Neben dieser räumlichen Ordnung gab es auch eine strenge hierarchische Gliederung, die sich vom Lagerleiter bis in die kleinste organisatorische Einheit - dem Zeltältesten, der für den inneren und äußeren Zustand eines einzelnen Zeltes verantwortlich war - durchzog. Auch die Zeiteinteilung im Lager und alle Aktivitäten unterlagen einer festen Ordnung, die im Lagerplan festgehalten war.

Für die längeren Lager, vor allem die dreiwöchigen Sommerlager, gab die Reichsjugendführung regelmäßig Lagerpläne heraus. Hier wurden die Lieder, die während der Lager zu lernen waren, ebenso festgelegt wie die Themen für die weltanschauliche Schulung. Im Allgemeinen waren das „Rasse, Vorgeschichte und Geschichte, Sozialismus, Führertum, Blut und Boden, Pflicht und Ehre usw."[5]

In der Praxis wurden die Lager, zumindest vor dem Krieg, von vielen Jugendlichen als willkommene Freizeitgestaltung begrüßt.
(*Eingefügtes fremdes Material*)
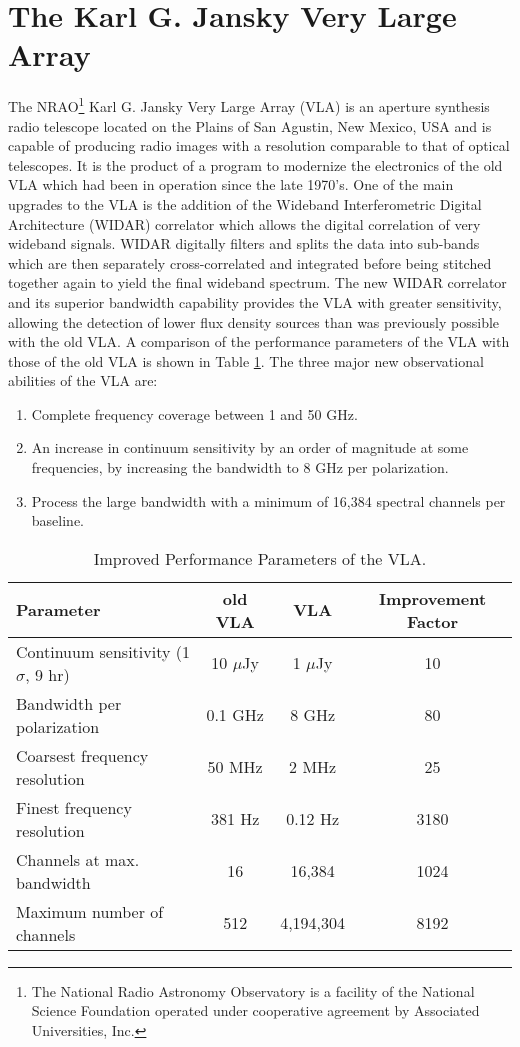 \section{The Karl G. Jansky Very Large Array}\label{sec:3.5}
The NRAO\footnote{The National Radio Astronomy Observatory is a facility of the National Science Foundation operated under cooperative agreement by Associated Universities, Inc.} Karl G. Jansky Very Large Array (VLA) is an aperture synthesis radio telescope located on the Plains of San Agustin, New Mexico, USA and is capable of producing radio images with a resolution comparable to that of optical telescopes. It is the product of a program to modernize the electronics of the old VLA which had been in operation since the late 1970's. One of the main upgrades to the VLA is the addition of the Wideband Interferometric Digital Architecture (WIDAR) correlator which allows the digital correlation of very wideband signals. WIDAR digitally filters and splits the data into sub-bands which are then separately cross-correlated and integrated before being stitched together again to yield the final wideband spectrum. The new WIDAR correlator and its superior bandwidth capability provides the VLA with greater sensitivity, allowing the detection of lower flux density sources than was previously possible with the old VLA. A comparison of the performance parameters of the VLA with those of the old VLA is shown in Table \ref{tab:3.1}. The three major new observational abilities of the VLA are:
\begin{enumerate}
\item Complete frequency coverage between 1 and 50 GHz.
\item An increase in continuum sensitivity by an order of magnitude at some frequencies, by increasing the bandwidth to 8 GHz per polarization.
\item Process the large bandwidth with a minimum of 16,384 spectral channels per baseline.
\end{enumerate}

\begin{table}
\begin{center}
\caption[Improved Performance Parameters of the VLA.]
{Improved Performance Parameters of the VLA.}
\begin{tabular}{lccc}
\hline
\hline
\rule{0pt}{2.5ex}Parameter & old VLA & VLA & Improvement Factor \\
\hline
\rule{0pt}{2.5ex}Continuum sensitivity (1$\sigma$, 9 hr) & 10 $\mu$Jy & 1 $\mu$Jy& 10\\
Bandwidth per polarization & 0.1 GHz & 8 GHz & 80\\ 
Coarsest frequency resolution & 50 MHz & 2 MHz & 25\\ 
Finest frequency resolution & 381 Hz & 0.12 Hz & 3180\\ 
Channels at max. bandwidth & 16 & 16,384 & 1024\\ 
Maximum number of channels & 512 & 4,194,304 & 8192\\ 
\hline
\end{tabular}
\label{tab:3.1}
\end{center}
\end{table}


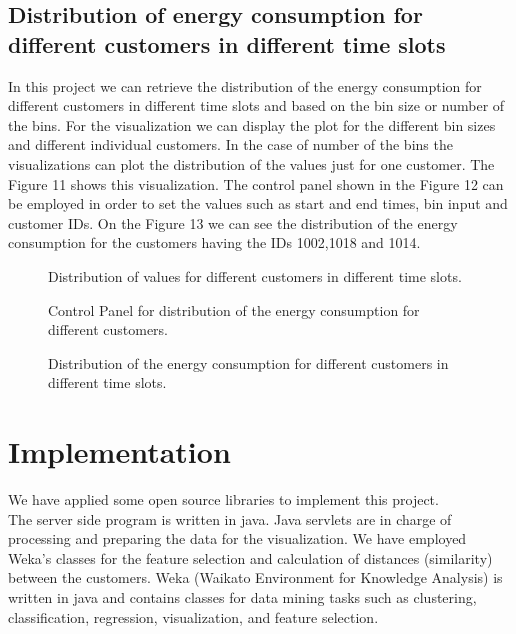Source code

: \documentclass{sig-alternate-10pt}
\begin{document}
\subsection{Distribution of energy consumption for different customers in different time slots}

In this project we can retrieve the distribution of the energy consumption for different customers in different time slots and based on the bin size or number of the bins. For the visualization we can display the plot for the different bin sizes and different individual customers. In the case of number of the bins the visualizations can plot the distribution of the values just for one customer. The Figure 11 shows this visualization. The control panel shown in the Figure 12 can be employed in order to set the values such as start and end times, bin input and customer IDs. On the Figure 13 we can see the distribution of the energy consumption for the customers having the IDs 1002,1018 and 1014. 

\begin{figure*}
\centering
{}
\caption{Distribution of values for different customers in different time slots.}
\end{figure*}


\begin{figure}
\centering
{}
\caption{Control Panel for distribution of the energy consumption for different customers.}
\end{figure}

\begin{figure}
\centering
{}
\caption{Distribution of the energy consumption for different customers in different time slots.}
\end{figure}

\section{Implementation}

We have applied some open source libraries to implement this project.\\

The server side program is written in java. Java servlets are in charge of processing and preparing the data for the visualization. We have employed Weka's classes for the feature selection and calculation of distances (similarity) between the customers. Weka (Waikato Environment for Knowledge Analysis) is written in java and contains classes for data mining tasks such as clustering, classification, regression, visualization, and feature selection.\cite{6}\\
\end{document}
Sie boten in einer Zeit, in der die finanzielle Situation vieler Familien keinerlei Reisen erlaubte, die Möglichkeit, einmal aus der gewohnten Umgebung herauszukommen. Die Attraktivität wurde noch dadurch erhöht, dass den Teilnehmern an HJ-Lagern, die bereits arbeiteten, eine Urlaubsverlängerung gewährt wurde. Jugendliche unter 18 Jahren konnten 18 statt zwölf Tage Urlaub nehmen, wenn sie in ihren Ferien mindestens zehn Tage an einem HJ-Lager teilnahmen.[6]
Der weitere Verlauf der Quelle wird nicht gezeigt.